I perused my cookbooks to figure out the amounts "for two" and came up with this combination.
For the fruit: two small apples, one average pear mixed together with 1/4 teaspoon of lemon zest, 1 tablespoon of freshly squeezed lemon juice and 2 tablespoons of granulated sugar.
For the topping, I used 1/2 cup of oats, 2 1/2 tablespoons of all-purpose flour, 1/2 cup of golden brown sugar, 4 tablespoons of butter and 1/2 teaspoon of cinnamon. I let the butter soften and then mixed the topping together with my fingers. Then I put the fruit into a little baking dish and kind of molded the topping over the fruit. Then I baked it at 350 degrees for 35 minutes, and voila! Apple- Pear Crisp for Two. Yum.

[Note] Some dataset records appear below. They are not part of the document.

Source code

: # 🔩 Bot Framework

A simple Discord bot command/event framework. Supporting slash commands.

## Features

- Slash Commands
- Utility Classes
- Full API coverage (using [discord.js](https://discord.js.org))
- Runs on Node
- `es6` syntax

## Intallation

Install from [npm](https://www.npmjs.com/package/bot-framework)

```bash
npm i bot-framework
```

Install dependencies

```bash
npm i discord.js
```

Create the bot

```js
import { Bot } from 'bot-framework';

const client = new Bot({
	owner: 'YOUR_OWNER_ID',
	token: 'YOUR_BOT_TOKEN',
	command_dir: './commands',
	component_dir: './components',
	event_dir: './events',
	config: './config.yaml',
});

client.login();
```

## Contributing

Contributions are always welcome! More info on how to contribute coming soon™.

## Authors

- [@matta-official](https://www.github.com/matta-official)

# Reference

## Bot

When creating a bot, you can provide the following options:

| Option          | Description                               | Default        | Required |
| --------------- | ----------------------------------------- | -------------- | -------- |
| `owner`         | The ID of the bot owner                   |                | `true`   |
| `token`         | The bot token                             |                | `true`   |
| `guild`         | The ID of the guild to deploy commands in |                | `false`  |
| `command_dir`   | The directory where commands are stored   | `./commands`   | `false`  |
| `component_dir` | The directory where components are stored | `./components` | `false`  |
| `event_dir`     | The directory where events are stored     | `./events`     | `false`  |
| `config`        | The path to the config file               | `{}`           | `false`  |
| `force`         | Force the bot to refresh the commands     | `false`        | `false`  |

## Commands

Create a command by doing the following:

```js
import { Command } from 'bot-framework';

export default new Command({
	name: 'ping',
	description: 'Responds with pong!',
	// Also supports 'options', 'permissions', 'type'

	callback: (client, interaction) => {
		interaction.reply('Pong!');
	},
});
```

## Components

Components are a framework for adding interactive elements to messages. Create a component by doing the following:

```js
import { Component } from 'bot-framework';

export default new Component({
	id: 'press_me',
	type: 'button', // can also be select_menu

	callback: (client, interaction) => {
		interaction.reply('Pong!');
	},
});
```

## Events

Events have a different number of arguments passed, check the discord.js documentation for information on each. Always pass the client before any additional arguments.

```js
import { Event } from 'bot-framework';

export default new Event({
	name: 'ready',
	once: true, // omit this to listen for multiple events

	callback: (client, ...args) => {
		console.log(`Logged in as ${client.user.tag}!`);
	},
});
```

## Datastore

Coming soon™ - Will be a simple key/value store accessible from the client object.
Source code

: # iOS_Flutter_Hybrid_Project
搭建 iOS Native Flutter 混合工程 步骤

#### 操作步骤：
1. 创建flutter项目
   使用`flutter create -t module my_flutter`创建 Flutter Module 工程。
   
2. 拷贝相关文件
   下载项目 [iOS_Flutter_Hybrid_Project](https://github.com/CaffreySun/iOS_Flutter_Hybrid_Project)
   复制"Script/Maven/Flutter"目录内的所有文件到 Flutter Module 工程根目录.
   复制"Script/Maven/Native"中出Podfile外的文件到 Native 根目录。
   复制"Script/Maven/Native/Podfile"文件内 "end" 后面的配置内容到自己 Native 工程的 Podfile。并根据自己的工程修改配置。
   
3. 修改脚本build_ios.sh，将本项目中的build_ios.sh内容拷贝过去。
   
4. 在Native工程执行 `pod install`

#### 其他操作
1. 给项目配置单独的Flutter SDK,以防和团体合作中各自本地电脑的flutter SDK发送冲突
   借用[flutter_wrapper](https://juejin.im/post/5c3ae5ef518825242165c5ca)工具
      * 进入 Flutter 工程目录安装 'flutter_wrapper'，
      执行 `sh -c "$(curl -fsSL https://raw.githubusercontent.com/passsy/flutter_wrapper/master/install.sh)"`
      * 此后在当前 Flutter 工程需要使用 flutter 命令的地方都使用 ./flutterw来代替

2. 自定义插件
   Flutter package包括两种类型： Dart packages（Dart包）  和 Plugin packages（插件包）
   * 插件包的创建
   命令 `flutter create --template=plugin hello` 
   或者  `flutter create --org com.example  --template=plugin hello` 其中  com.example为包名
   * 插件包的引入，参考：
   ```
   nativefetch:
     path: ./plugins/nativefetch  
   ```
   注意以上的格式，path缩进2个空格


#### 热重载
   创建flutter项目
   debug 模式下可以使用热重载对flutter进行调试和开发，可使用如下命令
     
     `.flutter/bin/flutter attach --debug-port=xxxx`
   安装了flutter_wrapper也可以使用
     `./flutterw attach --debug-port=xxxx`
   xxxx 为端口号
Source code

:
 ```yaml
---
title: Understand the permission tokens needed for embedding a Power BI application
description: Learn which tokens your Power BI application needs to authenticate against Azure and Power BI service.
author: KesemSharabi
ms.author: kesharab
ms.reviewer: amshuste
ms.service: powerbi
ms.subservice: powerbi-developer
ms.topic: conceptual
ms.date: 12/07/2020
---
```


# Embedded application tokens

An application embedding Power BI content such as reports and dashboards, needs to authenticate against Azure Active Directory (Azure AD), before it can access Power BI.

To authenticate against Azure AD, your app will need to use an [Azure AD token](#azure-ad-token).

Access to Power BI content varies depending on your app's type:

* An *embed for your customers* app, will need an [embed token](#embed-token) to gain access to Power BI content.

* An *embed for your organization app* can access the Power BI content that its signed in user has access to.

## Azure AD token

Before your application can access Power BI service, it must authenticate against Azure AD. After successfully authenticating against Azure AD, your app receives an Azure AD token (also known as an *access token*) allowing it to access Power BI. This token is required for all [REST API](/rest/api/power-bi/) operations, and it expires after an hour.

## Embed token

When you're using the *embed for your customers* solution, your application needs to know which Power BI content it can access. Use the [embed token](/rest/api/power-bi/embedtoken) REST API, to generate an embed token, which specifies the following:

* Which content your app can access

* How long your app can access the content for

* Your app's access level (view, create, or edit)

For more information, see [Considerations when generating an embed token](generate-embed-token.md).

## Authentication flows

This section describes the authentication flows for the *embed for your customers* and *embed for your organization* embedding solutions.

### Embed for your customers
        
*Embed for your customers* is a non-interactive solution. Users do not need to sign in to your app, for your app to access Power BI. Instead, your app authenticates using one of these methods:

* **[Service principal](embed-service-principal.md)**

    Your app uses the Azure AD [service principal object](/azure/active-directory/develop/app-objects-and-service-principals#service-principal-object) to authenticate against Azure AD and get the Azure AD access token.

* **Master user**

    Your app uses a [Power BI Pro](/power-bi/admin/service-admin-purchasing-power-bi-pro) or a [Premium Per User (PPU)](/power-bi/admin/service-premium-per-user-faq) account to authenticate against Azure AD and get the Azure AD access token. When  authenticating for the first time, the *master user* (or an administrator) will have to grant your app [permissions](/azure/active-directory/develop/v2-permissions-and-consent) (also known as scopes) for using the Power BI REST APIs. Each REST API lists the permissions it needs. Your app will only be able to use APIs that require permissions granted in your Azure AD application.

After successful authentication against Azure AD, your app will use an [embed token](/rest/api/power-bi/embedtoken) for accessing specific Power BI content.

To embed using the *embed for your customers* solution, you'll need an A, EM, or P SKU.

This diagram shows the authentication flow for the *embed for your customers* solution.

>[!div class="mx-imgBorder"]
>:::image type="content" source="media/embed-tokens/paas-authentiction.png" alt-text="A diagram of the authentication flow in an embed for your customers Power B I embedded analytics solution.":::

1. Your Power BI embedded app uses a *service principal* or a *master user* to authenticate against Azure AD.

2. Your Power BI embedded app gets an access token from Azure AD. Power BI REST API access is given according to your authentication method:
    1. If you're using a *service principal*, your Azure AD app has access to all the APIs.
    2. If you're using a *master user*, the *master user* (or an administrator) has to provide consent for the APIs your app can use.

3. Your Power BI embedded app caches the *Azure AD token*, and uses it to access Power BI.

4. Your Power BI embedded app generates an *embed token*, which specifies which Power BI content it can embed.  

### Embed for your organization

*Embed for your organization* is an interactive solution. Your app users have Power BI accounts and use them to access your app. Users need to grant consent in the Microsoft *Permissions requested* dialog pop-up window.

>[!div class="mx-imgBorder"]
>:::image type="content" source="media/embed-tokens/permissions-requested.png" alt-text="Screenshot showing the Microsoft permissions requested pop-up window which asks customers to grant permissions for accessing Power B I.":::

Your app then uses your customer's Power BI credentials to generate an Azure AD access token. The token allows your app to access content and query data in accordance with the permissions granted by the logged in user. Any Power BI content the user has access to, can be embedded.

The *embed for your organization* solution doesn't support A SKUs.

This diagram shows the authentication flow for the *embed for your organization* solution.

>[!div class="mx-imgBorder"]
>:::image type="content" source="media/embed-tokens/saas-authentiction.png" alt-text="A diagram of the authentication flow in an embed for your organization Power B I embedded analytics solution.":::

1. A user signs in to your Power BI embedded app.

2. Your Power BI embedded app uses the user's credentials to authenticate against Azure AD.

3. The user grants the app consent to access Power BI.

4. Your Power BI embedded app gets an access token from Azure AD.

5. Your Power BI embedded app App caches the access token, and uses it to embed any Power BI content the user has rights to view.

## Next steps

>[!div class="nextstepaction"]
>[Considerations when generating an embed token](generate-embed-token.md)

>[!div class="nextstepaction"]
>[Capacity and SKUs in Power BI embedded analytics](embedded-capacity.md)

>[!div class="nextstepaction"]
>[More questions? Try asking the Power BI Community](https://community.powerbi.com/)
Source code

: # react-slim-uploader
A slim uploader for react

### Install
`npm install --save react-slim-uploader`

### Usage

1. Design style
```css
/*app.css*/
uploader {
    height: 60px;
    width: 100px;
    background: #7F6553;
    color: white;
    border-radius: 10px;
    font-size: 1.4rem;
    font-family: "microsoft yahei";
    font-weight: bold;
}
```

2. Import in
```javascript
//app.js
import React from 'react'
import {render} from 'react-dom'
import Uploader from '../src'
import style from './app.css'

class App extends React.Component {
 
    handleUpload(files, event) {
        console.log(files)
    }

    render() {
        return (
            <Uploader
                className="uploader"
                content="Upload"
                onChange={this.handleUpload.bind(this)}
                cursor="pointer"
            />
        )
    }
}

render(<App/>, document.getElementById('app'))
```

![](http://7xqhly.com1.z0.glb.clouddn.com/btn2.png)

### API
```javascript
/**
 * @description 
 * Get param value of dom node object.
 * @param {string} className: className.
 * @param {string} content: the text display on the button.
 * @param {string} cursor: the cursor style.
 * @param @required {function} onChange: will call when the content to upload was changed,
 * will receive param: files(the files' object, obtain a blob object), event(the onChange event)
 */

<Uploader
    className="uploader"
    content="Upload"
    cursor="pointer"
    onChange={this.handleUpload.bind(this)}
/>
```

Serve it along with a scoop of vanilla ice cream, and you have yourself a little bit of paradise for your palate.
Odd #5: My friend Karen sent me this little quiz from her teaching days. I got 11 out of 12 right. Want to give it a try? I'll post the answers tomorrow. Give it a go, and see how you do. Or don't. It's totally up to you. Not trying to boss you around, or anything. And thank you, Karen. It was fun.
Oddly, that's all I have for you today. Off to stitch now, but really, I'm just a little off, as you probably already know.